Christian Brauner Feb. 21, 2025, 1:12 p.m. UTC

Hey,

This series expands the abilities of anonymous mount namespaces.

I've been sitting on this for quite a while to get a decent handle
on this. I think I've got the thing working but I need some input on
possible pitfalls and things that I've missed during the design. So
here's an RFC. Apart from the comments I'm adding here I hope the
selftests will clarify the semantics sufficiently. I've commented the
tests quite liberally.

Terminology
===========

detached mount:
  A detached mount is a mount belonging to an anonymous mount namespace.

anonymous mount namespace:
  An anonymous mount namespace is a mount namespace that does not appear
  in nsfs. This means neither can it be setns()ed into nor can it be
  persisted through bind-mounts.

attached mount:
  An attached mount is a mount belonging to a non-anonymous mount
  namespace.

non-anonymous mount namespace:
  A non-anonymous mount namespace is a mount namespace that does appear
  in nsfs. This means it can be setns()ed into and can be persisted
  through bind-mounts.

mount namespace sequence number:
  Each non-anonymous mount namespace has a unique 64bit sequence number
  that is assigned when the mount namespace is created. The sequence
  number uniquely identifies a non-anonymous mount namespace.

  One of the purposes of the sequence number is to prevent mount
  namespace loops. These can occur when an nsfs mount namespace file is
  bind mounted into a mount namespace that was created after it.

  Such loops are prevented by verifying that the sequence number of the
  target mount namespace is smaller than the sequence number of the nsfs
  mount namespace file. In other words, the target mount namespace must
  have been created before the nsfs file mount namespace.

  In contrast, anonymous mount namespaces don't have a sequence number
  assigned. Anonymous mount namespaces do not appear in any nsfs
  instances and can thus not be pinned by bind-mounting them anywhere.
  They can thus not be used to form cycles.

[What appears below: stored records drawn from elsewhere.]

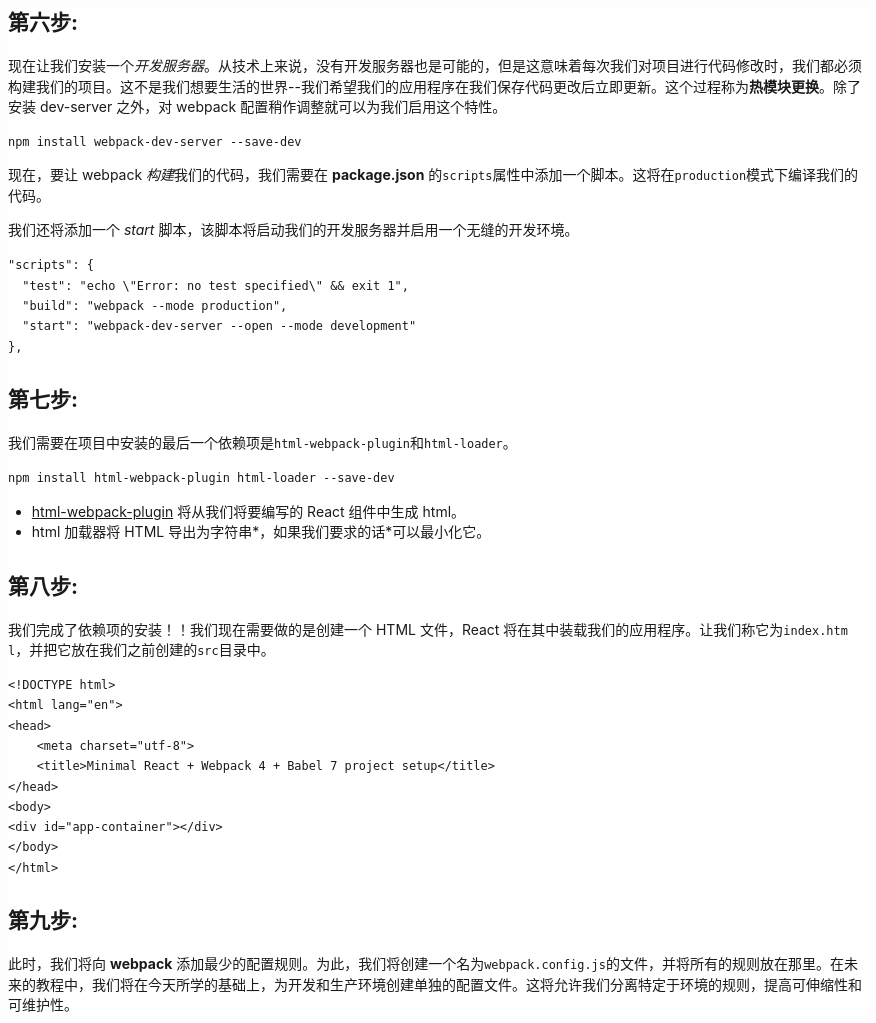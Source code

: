 ## 第六步:

现在让我们安装一个*开发服务器*。从技术上来说，没有开发服务器也是可能的，但是这意味着每次我们对项目进行代码修改时，我们都必须构建我们的项目。这不是我们想要生活的世界--我们希望我们的应用程序在我们保存代码更改后立即更新。这个过程称为**热模块更换**。除了安装 dev-server 之外，对 webpack 配置稍作调整就可以为我们启用这个特性。

```
npm install webpack-dev-server --save-dev
```

现在，要让 webpack *构建*我们的代码，我们需要在 **package.json** 的`scripts`属性中添加一个脚本。这将在`production`模式下编译我们的代码。

我们还将添加一个 *start* 脚本，该脚本将启动我们的开发服务器并启用一个无缝的开发环境。

```
"scripts": {
  "test": "echo \"Error: no test specified\" && exit 1",
  "build": "webpack --mode production",
  "start": "webpack-dev-server --open --mode development"
},
```

## 第七步:

我们需要在项目中安装的最后一个依赖项是`html-webpack-plugin`和`html-loader`。

```
npm install html-webpack-plugin html-loader --save-dev
```

*   [html-webpack-plugin](https://webpack.js.org/plugins/html-webpack-plugin/) 将从我们将要编写的 React 组件中生成 html。
*   html 加载器将 HTML 导出为字符串*，如果我们要求的话*可以最小化它。

## 第八步:

我们完成了依赖项的安装！！我们现在需要做的是创建一个 HTML 文件，React 将在其中装载我们的应用程序。让我们称它为`index.html`，并把它放在我们之前创建的`src`目录中。

```
<!DOCTYPE html>
<html lang="en">
<head>
    <meta charset="utf-8">
    <title>Minimal React + Webpack 4 + Babel 7 project setup</title>
</head>
<body>
<div id="app-container"></div>
</body>
</html>
```

## 第九步:

此时，我们将向 **webpack** 添加最少的配置规则。为此，我们将创建一个名为`webpack.config.js`的文件，并将所有的规则放在那里。在未来的教程中，我们将在今天所学的基础上，为开发和生产环境创建单独的配置文件。这将允许我们分离特定于环境的规则，提高可伸缩性和可维护性。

Creating detached mounts from detached mounts
=============================================

Currently, detached mounts can only be created from attached mounts.
This limitaton prevents various use-cases. For example, the ability to
mount a subdirectory without ever having to make the whole filesystem
visible first.

The current permission model for OPEN_TREE_CLONE flag of the open_tree()
system call is:

(1) Check that the caller is privileged over the owning user namespace
    of it's current mount namespace.

(2) Check that the caller is located in the mount namespace of the mount
    it wants to create a detached copy of.

While it is not strictly necessary to do it this way it is consistently
applied in the new mount api. This model will also be used when allowing
the creation of detached mount from another detached mount.

The (1) requirement can simply be met by performing the same check as
for the non-detached case, i.e., verify that the caller is privileged
over its current mount namespace.

To meet the (2) requirement it must be possible to infer the origin
mount namespace that the anonymous mount namespace of the detached mount
was created from.

The origin mount namespace of an anonymous mount is the mount namespace
that the mounts that were copied into the anonymous mount namespace
originate from.

In order to check the origin mount namespace of an anonymous mount
namespace two methods come to mind:

 (i) stash a reference to the original mount namespace in the anonymous
     mount namespace
(ii) record the sequence number of the original mount namespace in the
     anonymous mount namespace

The (i) option has more complicated consequences and implications than
(ii). For example, it would pin the origin mount namespace. Even with a
passive reference it would pointlessly pin memory as access to the
origin mount namespace isn't required.

With (ii) in place it is possible to perform an equivalent check (2') to
(2). The origin mount namespace of the anonymous mount namespace must be
the same as the caller's mount namespace. To establish this the sequence
number of the caller's mount namespace and the origin sequence number of
the anonymous mount namespace are compared.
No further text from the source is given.